↓

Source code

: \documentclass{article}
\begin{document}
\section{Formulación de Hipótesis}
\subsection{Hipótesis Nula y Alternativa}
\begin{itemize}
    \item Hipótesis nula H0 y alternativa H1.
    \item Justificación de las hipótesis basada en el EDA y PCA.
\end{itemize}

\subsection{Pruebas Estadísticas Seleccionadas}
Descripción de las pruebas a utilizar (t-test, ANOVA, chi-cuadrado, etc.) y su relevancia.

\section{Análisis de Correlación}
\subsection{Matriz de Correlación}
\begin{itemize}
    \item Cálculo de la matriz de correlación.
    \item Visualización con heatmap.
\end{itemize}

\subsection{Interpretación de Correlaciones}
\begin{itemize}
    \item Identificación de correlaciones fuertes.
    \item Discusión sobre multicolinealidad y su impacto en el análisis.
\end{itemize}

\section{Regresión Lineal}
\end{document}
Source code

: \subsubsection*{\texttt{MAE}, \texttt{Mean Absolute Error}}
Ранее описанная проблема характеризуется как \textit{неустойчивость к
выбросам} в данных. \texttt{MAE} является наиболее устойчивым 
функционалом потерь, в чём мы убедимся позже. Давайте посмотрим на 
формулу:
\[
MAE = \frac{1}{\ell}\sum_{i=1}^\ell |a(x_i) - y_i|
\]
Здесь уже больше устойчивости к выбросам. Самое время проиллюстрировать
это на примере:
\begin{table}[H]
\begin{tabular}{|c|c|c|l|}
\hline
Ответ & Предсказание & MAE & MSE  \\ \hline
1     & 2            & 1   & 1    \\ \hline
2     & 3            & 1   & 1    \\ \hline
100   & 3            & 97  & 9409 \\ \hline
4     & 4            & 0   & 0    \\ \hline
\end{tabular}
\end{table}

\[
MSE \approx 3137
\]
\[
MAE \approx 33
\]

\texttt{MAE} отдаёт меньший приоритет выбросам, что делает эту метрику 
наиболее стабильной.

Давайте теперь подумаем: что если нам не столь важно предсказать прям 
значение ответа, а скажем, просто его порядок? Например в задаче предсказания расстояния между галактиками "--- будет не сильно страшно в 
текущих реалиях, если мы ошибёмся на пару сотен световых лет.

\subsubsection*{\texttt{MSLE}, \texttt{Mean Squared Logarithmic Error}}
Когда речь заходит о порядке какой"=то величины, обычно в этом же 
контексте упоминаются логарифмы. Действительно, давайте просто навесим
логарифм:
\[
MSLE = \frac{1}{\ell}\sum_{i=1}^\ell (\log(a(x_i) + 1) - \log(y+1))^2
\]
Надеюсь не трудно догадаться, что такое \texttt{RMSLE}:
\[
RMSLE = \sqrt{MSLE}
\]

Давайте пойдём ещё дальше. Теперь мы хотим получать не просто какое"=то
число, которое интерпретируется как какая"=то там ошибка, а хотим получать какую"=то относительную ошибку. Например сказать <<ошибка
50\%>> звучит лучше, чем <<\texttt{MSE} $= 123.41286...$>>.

↑

## Prompt
Could you copy every record above exactly as it appears?

## Exercise output
Source code

: \documentclass{article}
\begin{document}
\section{Formulación de Hipótesis}
\subsection{Hipótesis Nula y Alternativa}
\begin{itemize}
    \item Hipótesis nula H0 y alternativa H1.
    \item Justificación de las hipótesis basada en el EDA y PCA.
\end{itemize}

\subsection{Pruebas Estadísticas Seleccionadas}
Descripción de las pruebas a utilizar (t-test, ANOVA, chi-cuadrado, etc.) y su relevancia.

\section{Análisis de Correlación}
\subsection{Matriz de Correlación}
\begin{itemize}
    \item Cálculo de la matriz de correlación.
    \item Visualización con heatmap.
\end{itemize}

\subsection{Interpretación de Correlaciones}
\begin{itemize}
    \item Identificación de correlaciones fuertes.
    \item Discusión sobre multicolinealidad y su impacto en el análisis.
\end{itemize}

\section{Regresión Lineal}
\end{document}
Source code

: \subsubsection*{\texttt{MAE}, \texttt{Mean Absolute Error}}
Ранее описанная проблема характеризуется как \textit{неустойчивость к
выбросам} в данных. \texttt{MAE} является наиболее устойчивым 
функционалом потерь, в чём мы убедимся позже. Давайте посмотрим на 
формулу:
\[
MAE = \frac{1}{\ell}\sum_{i=1}^\ell |a(x_i) - y_i|
\]
Здесь уже больше устойчивости к выбросам. Самое время проиллюстрировать
это на примере:
\begin{table}[H]
\begin{tabular}{|c|c|c|l|}
\hline
Ответ & Предсказание & MAE & MSE  \\ \hline
1     & 2            & 1   & 1    \\ \hline
2     & 3            & 1   & 1    \\ \hline
100   & 3            & 97  & 9409 \\ \hline
4     & 4            & 0   & 0    \\ \hline
\end{tabular}
\end{table}

\[
MSE \approx 3137
\]
\[
MAE \approx 33
\]

\texttt{MAE} отдаёт меньший приоритет выбросам, что делает эту метрику 
наиболее стабильной.

Давайте теперь подумаем: что если нам не столь важно предсказать прям 
значение ответа, а скажем, просто его порядок? Например в задаче предсказания расстояния между галактиками "--- будет не сильно страшно в 
текущих реалиях, если мы ошибёмся на пару сотен световых лет.

\subsubsection*{\texttt{MSLE}, \texttt{Mean Squared Logarithmic Error}}
Когда речь заходит о порядке какой"=то величины, обычно в этом же 
контексте упоминаются логарифмы. Действительно, давайте просто навесим
логарифм:
\[
MSLE = \frac{1}{\ell}\sum_{i=1}^\ell (\log(a(x_i) + 1) - \log(y+1))^2
\]
Надеюсь не трудно догадаться, что такое \texttt{RMSLE}:
\[
RMSLE = \sqrt{MSLE}
\]

Давайте пойдём ещё дальше. Теперь мы хотим получать не просто какое"=то
число, которое интерпретируется как какая"=то там ошибка, а хотим получать какую"=то относительную ошибку. Например сказать <<ошибка
50\%>> звучит лучше, чем <<\texttt{MSE} $= 123.41286...$>>.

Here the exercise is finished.